Num café: desculpe, porque me olha assim? Conhecemo-nos? Hmm, não, desculpe... nem me dei conta. É que, sabe, você é mesmo, mesmo, a cara do João da Ega, como eu o imaginei, claro. Nunca pensei que pudesse existir! O João da Ega? Quem é esse João da Ega? Ah, deixe estar. Coisas da minha cabeça. Tenha um bom dia!
Mia, que bálsamo! Estava saudosa das tuas palavras! Já pensaste que davas um belo pintor? Ah, claro que não, já pintas as palavras de forma única. Nenhum outro como tu! Se convidei o Zé Eduardo, nem me ocorreu. Talvez de uma próxima. Eu sei, eu sei que são inseparáveis, mas gosto-vos em separado com outras experiências pelo meio. É que sabes, assim atravesso continentes mais vezes...

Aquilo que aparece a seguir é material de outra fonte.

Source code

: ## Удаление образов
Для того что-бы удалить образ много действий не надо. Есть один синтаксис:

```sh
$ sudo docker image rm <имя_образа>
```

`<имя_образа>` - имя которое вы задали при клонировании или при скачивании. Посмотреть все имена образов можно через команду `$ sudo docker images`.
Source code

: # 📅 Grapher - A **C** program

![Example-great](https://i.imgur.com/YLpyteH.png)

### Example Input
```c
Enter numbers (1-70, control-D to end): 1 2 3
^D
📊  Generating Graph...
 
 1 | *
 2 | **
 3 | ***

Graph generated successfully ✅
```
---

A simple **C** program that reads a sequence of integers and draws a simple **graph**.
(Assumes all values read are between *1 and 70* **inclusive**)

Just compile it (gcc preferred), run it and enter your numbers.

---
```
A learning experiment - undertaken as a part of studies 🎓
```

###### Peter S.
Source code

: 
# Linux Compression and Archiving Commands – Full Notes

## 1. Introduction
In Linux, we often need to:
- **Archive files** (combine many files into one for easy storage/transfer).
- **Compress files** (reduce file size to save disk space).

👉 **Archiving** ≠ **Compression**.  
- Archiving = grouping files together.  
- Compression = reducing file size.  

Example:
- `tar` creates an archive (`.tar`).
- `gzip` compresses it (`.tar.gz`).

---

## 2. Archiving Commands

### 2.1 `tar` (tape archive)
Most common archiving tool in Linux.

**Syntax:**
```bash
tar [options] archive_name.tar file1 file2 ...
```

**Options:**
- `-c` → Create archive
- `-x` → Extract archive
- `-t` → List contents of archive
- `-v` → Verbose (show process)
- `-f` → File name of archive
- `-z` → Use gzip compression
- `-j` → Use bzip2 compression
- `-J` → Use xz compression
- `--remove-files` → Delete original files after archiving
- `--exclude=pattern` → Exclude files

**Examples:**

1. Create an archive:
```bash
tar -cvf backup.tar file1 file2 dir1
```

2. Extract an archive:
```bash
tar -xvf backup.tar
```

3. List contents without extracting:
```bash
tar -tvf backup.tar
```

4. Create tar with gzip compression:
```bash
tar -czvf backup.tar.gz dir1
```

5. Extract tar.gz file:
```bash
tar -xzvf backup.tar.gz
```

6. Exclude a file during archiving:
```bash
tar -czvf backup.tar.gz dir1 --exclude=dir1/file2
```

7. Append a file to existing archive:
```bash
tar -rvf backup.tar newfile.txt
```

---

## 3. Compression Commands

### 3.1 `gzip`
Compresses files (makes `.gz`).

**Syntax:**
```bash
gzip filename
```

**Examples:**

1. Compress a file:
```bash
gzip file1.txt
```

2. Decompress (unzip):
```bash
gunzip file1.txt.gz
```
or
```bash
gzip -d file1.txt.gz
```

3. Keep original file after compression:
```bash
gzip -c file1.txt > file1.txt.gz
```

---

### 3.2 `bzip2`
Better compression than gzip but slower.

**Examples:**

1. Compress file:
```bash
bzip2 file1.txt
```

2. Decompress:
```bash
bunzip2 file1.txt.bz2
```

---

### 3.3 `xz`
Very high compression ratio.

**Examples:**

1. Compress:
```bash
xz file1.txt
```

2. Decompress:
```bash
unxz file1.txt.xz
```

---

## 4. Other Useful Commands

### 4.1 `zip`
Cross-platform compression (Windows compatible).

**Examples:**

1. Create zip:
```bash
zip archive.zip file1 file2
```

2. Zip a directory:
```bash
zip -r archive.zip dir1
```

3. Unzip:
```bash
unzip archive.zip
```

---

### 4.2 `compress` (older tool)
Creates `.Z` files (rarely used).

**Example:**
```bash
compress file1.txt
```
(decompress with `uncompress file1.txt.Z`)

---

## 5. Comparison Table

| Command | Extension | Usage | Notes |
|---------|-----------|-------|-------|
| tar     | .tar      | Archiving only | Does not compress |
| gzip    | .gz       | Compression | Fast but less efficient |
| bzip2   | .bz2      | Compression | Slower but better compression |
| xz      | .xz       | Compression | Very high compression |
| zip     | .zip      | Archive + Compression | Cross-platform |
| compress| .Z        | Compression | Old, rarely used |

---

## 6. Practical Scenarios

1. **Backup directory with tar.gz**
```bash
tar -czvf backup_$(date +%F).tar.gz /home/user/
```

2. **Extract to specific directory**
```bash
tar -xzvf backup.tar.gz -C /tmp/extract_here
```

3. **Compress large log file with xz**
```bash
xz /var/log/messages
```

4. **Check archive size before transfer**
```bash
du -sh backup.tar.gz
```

Kazuo, mais uma vez nos encontramos. É sempre um prazer. Ou melhor, um misto. Na verdade sempre que estamos juntos aumento o meu repertório de emoções possíveis. E o mais interessante, transformam-se em sentimentos. Perduram, e perduram... como pudeste fazer aquilo a Mr. Stevens! Ainda hoje penso nele com uma sensação de angústia. Pensar nos tantos que vivem assim as suas vidas! Sim, sim, claro que irei escrever sobre ele. Só ainda não encontrei as palavras certas.
E podia continuar... mas este post ficaria tão longo e maçudo!
E vocês? Também têm uma relação próxima com os vossos livros/autores/personagens preferidos?